• How is the genome annotated?

    Most of the v5.1 genes were lifted over from the V3.1 genome (95%). The rest were newly identified in the v5.1 genome, mainly using the expression-based method or de novo prediction method.
    See Montgomery, Tanizawa, Galic, et al. (2020) for more details.

  • Genome version

    The latest version of the Marchantia genome is ver5.1, and the latest release of the annotaion is r1 (MpTak1v5.1r1).

  • Gene identifiers

    Permanent ID (mRNA, miRNA)
    Format: Mp#gNNNNN.M (example: Mp2g01240.2, MpVg00200.1, Mpzg00150.3)
    '#' corresponds to a chromosome number, [1~8 for autosomes, U (reserved for the upcoming female genome) and V for sex chromosomes, z for unplaced scaffolds]. 'NNNNN' represents a number in the chromosome, which is incremented by 10 according to the location in the chromosome, ie. 00010, 00020, 00030. When a new gene is identified between the two existing loci, it will be numbered as 00015, 00018, and so on. 'M' represents transcript variants that derive from the same locus, ie. Mp3g17630.1, Mp3g17630.2, Mp3g17630.3.
    The permanent IDs will be lifted over as much as possible when the genome/annotation is updated in the future.

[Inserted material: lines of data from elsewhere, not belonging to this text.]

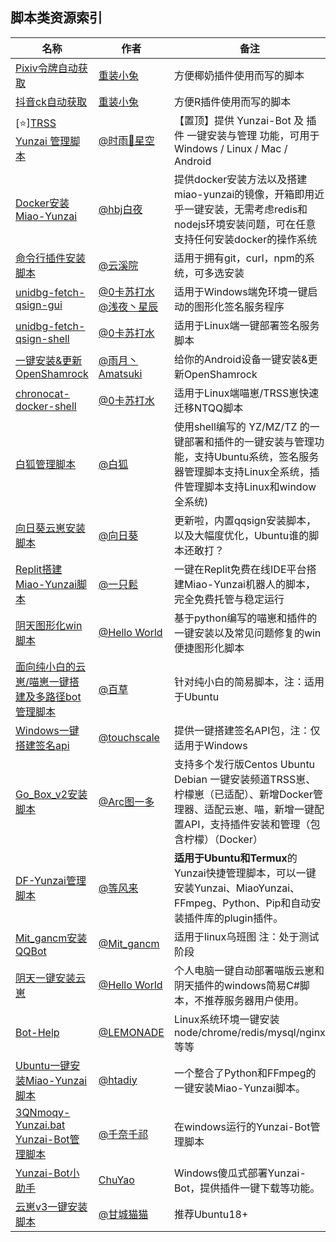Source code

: ## 脚本类资源索引

<!-- 请在表首添加新行 -->
| 名称 | 作者 | 备注 |
| --- | --- | --- |
| [Pixiv令牌自动获取](https://gitee.com/OvertimeBunny/pixiv-token) | [重装小兔](https://gitee.com/OvertimeBunny) | 方便椰奶插件使用而写的脚本 |
| [抖音ck自动获取](https://gitee.com/OvertimeBunny/tiktok-ck-douying) | [重装小兔](https://gitee.com/OvertimeBunny) | 方便R插件使用而写的脚本 |
| [⭐][TRSS Yunzai 管理脚本](https://TRSS.me) | [@时雨🌌星空](../../../../TimeRainStarSky) | 【置顶】提供 Yunzai-Bot 及 插件 一键安装与管理 功能，可用于 Windows / Linux / Mac / Android |
| [Docker安装Miao-Yunzai](https://gitee.com/hbj2457/Miao-Yunzai_on_docker) | [@hbj白夜](https://gitee.com/hbj2457) | 提供docker安装方法以及搭建miao-yunzai的镜像，开箱即用近乎一键安装，无需考虑redis和nodejs环境安装问题，可在任意支持任何安装docker的操作系统 |
| [命令行插件安装脚本](https://gitee.com/yunxiyuan/yunzai-plugin-install) | [@云溪院](https://gitee.com/yunxiyuan/) | 适用于拥有git，curl，npm的系统，可多选安装 |
| [unidbg-fetch-qsign-gui](https://github.com/CikeyQi/unidbg-fetch-qsign-gui) | [@0卡苏打水](https://github.com/CikeyQi) [@浅夜丶星辰](https://github.com/QianYeXingChen) | 适用于Windows端免环境一键启动的图形化签名服务程序 |
| [unidbg-fetch-qsign-shell](https://github.com/CikeyQi/unidbg-fetch-qsign-shell) | [@0卡苏打水](https://github.com/CikeyQi) | 适用于Linux端一键部署签名服务脚本 |
| [一键安装&更新OpenShamrock](https://github.com/YuYue-Amatsuki/OpenShamrock_Oneclick_Install_Upgrade) | [@雨月丶Amatsuki](https://github.com/YuYue-Amatsuki) | 给你的Android设备一键安装&更新OpenShamrock |
| [chronocat-docker-shell](https://github.com/CikeyQi/chronocat-docker-shell) | [@0卡苏打水](https://github.com/CikeyQi) | 适用于Linux端喵崽/TRSS崽快速迁移NTQQ脚本 |
| [白狐管理脚本](https://gitee.com/baihu433/Ubuntu-Yunzai) | [@白狐](https://gitee.com/baihu433) | 使用shell编写的 YZ/MZ/TZ 的一键部署和插件的一键安装与管理功能，支持Ubuntu系统，签名服务器管理脚本支持Linux全系统，插件管理脚本支持Linux和window全系统) |
| [向日葵云崽安装脚本](https://gitee.com/xrk114514/shell-Yunzai) | [@向日葵](https://gitee.com/xrk114514) | 更新啦，内置qqsign安装脚本，以及大幅度优化，Ubuntu谁的脚本还敢打？ |
| [Replit搭建Miao-Yunzai脚本](https://github.com/yzsong06/Replit-Nodejs-MiaoYunzai) | [@一只鬆](https://gitee.com/yzsong06) | 一键在Replit免费在线IDE平台搭建Miao-Yunzai机器人的脚本，完全免费托管与稳定运行 |
| [阴天图形化win脚本](https://gitee.com/wan13877501248/y-tian-pyscript/tree/master) | [@Hello World](https://gitee.com/wan13877501248) | 基于python编写的喵崽和插件的一键安装以及常见问题修复的win便捷图形化脚本 |
| [面向纯小白的云崽/喵崽一键搭建及多路径bot管理脚本](https://gitee.com/gracc/gracbot) | [@百草](https://gitee.com/gracc) | 针对纯小白的简易脚本，注：适用于Ubuntu |
| [Windows一键搭建签名api](https://gitee.com/touchscale/Qsign) | [@touchscale](https://gitee.com/touchscale_admin) | 提供一键搭建签名API包，注：仅适用于Windows |
| [Go_Box_v2安装脚本](https://gitee.com/Liplay-1/YBOX_2) | [@Arc图一多](https://gitee.com/Liplay-1/YBOX) | 支持多个发行版Centos Ubuntu Debian 一键安装频道TRSS崽、柠檬崽（已适配）、新增Docker管理器、适配云崽、喵，新增一键配置API，支持插件安装和管理（包含柠檬）（Docker） |
| [DF-Yunzai管理脚本](http://dengfenglai.cloud) | [@等风来](https://gitee.com/Wind-is-so-strong) | **适用于Ubuntu和Termux**的Yunzai快捷管理脚本，可以一键安装Yunzai、MiaoYunzai、FFmpeg、Python、Pip和自动安装插件库的plugin插件。 |
| [Mit_gancm安装QQBot](https://gitee.com/MIt-gancm/Linux-for-QQ-Bot/) | [@Mit_gancm](https://gitee.com/MIt-gancm) | 适用于linux乌班图 注：处于测试阶段 |
| [阴天一键安装云崽](https://gitee.com/wan13877501248/yin-tian-tian-script-for-win) | [@Hello World](https://gitee.com/wan13877501248) | 个人电脑一键自动部署喵版云崽和阴天插件的windows简易C#脚本，不推荐服务器用户使用。 |
| [Bot-Help](https://gitee.com/ningmengchongshui/bot-help) | [@LEMONADE](https://gitee.com/ningmengchongshui/lemonade) | Linux系统环境一键安装node/chrome/redis/mysql/nginx等等 |
| [Ubuntu一键安装Miao-Yunzai脚本](https://gitee.com/paimon114514/termux-yunzai-cv-script) | [@htadiy](https://gitee.com/paimon114514) | 一个整合了Python和FFmpeg的一键安装Miao-Yunzai脚本。 |
| [3QNmoqy-Yunzai.bat Yunzai-Bot管理脚本](https://gitee.com/qiannqq/3QNmoqy-Yunzai-bat) | [@千奈千祁](https://gitee.com/qiannqq) | 在windows运行的Yunzai-Bot管理脚本 |
| [Yunzai-Bot小助手](https://github.com/ChuYao233/YunzaiBotHelper) | [ChuYao](https://github.com/ChuYao233) | Windows傻瓜式部署Yunzai-Bot，提供插件一键下载等功能。 |
| [云崽v3一键安装脚本](https://gitee.com/gainesville-11451411/mao) | [@甘城猫猫](https:/$gitee.com/gainesville-11451411) | 推荐Ubuntu18+ | 
<!-- 请不要在此处添加新行，请在此表格顶部添加 -->
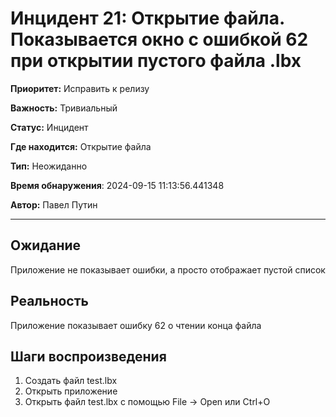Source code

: # Инцидент 21: Открытие файла. Показывается окно с ошибкой 62 при открытии пустого файла .lbx

**Приоритет:** Исправить к релизу

**Важность:** Тривиальный

**Статус:** Инцидент

**Где находится:** Открытие файла

**Тип:** Неожиданно

**Время обнаружения**: 2024-09-15 11:13:56.441348

**Автор:** Павел Путин

--------------------

## Ожидание

Приложение не показывает ошибки, а просто отображает пустой список

## Реальность

Приложение показывает ошибку 62 о чтении конца файла

## Шаги воспроизведения

1. Создать файл test.lbx
2. Открыть приложение
3. Открыть файл test.lbx с помощью File -> Open или Ctrl+O

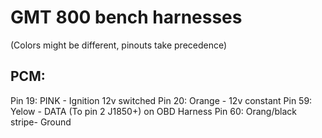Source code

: # GMT 800 bench harnesses
(Colors might be different, pinouts take precedence)

## PCM:

Pin 19: PINK - Ignition 12v switched
Pin 20: Orange - 12v constant
Pin 59: Yelow - DATA  (To pin 2 J1850+)  on OBD Harness
Pin 60: Orang/black stripe- Ground

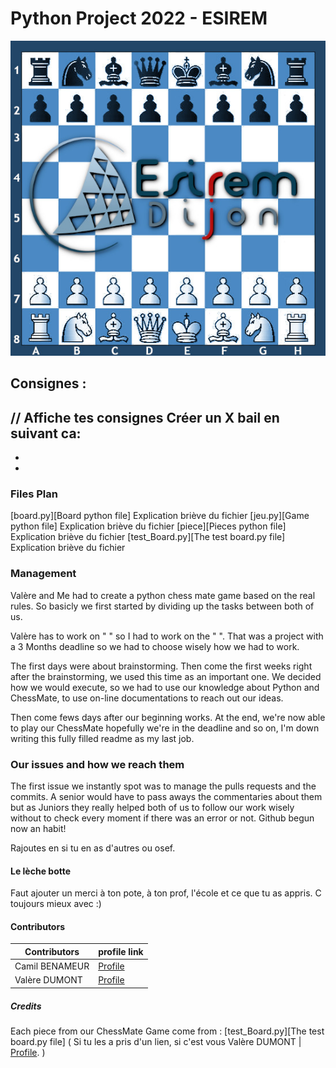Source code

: # Python Project 2022 - ESIREM
![Banner](images/Banner.jpg)

## Consignes :
// Affiche tes consignes
Créer un X bail en suivant ca:
 -
 -
 -

### Files Plan
[board.py][Board python file]
Explication briève du fichier
[jeu.py][Game python file]
Explication briève du fichier
[piece][Pieces python file]
Explication briève du fichier
[test_Board.py][The test board.py file]
Explication briève du fichier

### Management

Valère and Me had to create a python chess mate game based on the real rules.
So basicly we first started by dividing up the tasks between both of us.

Valère has to work on " " so I had to work on the " ".
That was a project with a 3 Months deadline so we had to choose wisely how we had to work.

The first days were about brainstorming. 
Then come the first weeks right after the brainstorming, we used this time as an important one.
We decided how we would execute, so we had to use our knowledge about Python and ChessMate, to use on-line documentations to reach out our ideas.

Then come fews days after our beginning works.
At the end, we're now able to play our ChessMate hopefully we're in the deadline and so on, I'm down writing this fully filled readme as my last job.

### Our issues and how we reach them

The first issue we instantly spot was to manage the pulls requests and the commits.
A senior would have to pass aways the commentaries about them but as Juniors they really helped both of us to follow our work wisely without to check every moment if there was an error or not. Github begun now an habit!

Rajoutes en si tu en as d'autres ou osef.

#### Le lèche botte
Faut ajouter un merci à ton pote, à ton prof, l'école et ce que tu as appris.
C toujours mieux avec :)


#### Contributors

| Contributors | profile link |
| ------ | ------ |
| Camil BENAMEUR | [Profile](https://github.com/camilbenameur)  |
| Valère DUMONT | [Profile](https://github.com/Valeredeterre)  |


##### Credits

Each piece from our ChessMate Game come from : [test_Board.py][The test board.py file] ( Si tu les a pris d'un lien, si c'est vous Valère DUMONT | [Profile](https://github.com/Valeredeterre). )
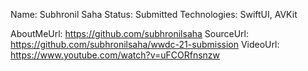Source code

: Name: Subhronil Saha
Status: Submitted
Technologies: SwiftUI, AVKit

AboutMeUrl: https://github.com/subhronilsaha
SourceUrl: https://github.com/subhronilsaha/wwdc-21-submission
VideoUrl: https://www.youtube.com/watch?v=uFCORfnsnzw

<!---
EXAMPLE
Name: John Appleseed
Status: Submitted <or> Winner <or> Distinguished <or> Rejected
Technologies: SwiftUI, RealityKit, CoreGraphic

AboutMeUrl: https://linkedin.com/in/johnappleseed
SourceUrl: https://github.com/johnappleseed/wwdc2025
VideoUrl: https://youtu.be/ABCDE123456
-->
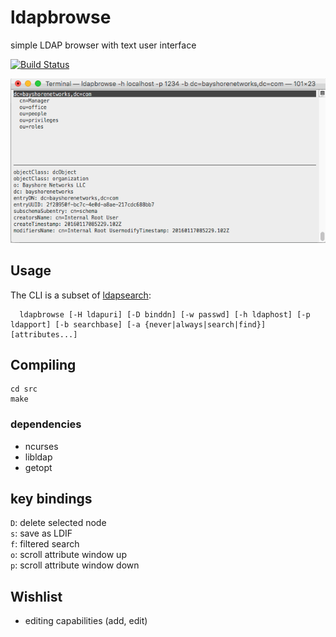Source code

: # ldapbrowse 
simple LDAP browser with text user interface

[![Build Status](https://travis-ci.org/david0/ldapbrowse.png)](https://travis-ci.org/david0/ldapbrowse)

![Screenshot](screenshot.gif)

## Usage

The CLI is a subset of [ldapsearch](http://linux.die.net/man/1/ldapsearch):

      ldapbrowse [-H ldapuri] [-D binddn] [-w passwd] [-h ldaphost] [-p ldapport] [-b searchbase] [-a {never|always|search|find}][attributes...]

## Compiling 

    cd src
    make

### dependencies

- ncurses
- libldap
- getopt

## key bindings

`D`: delete selected node  
`s`: save as LDIF  
`f`: filtered search  
`o`: scroll attribute window up  
`p`: scroll attribute window down

## Wishlist

- editing capabilities (add, edit)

    Temporary ID (rRNA, tRNA)
    rRNAs and tRNAs are predicted only by computational method, hence they are assigned with temporary identifiers, which will not be lifted over in the future version of the genome/annotation. The temprory IDs have an alphabet letter at the end of the locus identifier (ie. Mp1g00015a.1, Mp1g00015b.1, Mp1g00015c.1, ...).

  • GTF/GFF file for RNA-seq analysis

    Please use MpTak1v5.1_r1_primary_transcripts.gtf/.gff in the download page.
    It contains only the primary transcript of mRNA for each locus (Mp#gNNNNN.1). Duplication such as Mp1g28950 and Mp1g28960 were removed. (Duplication is caused by the v3.1 genes mapped to the same locus in the v5.1 genome.)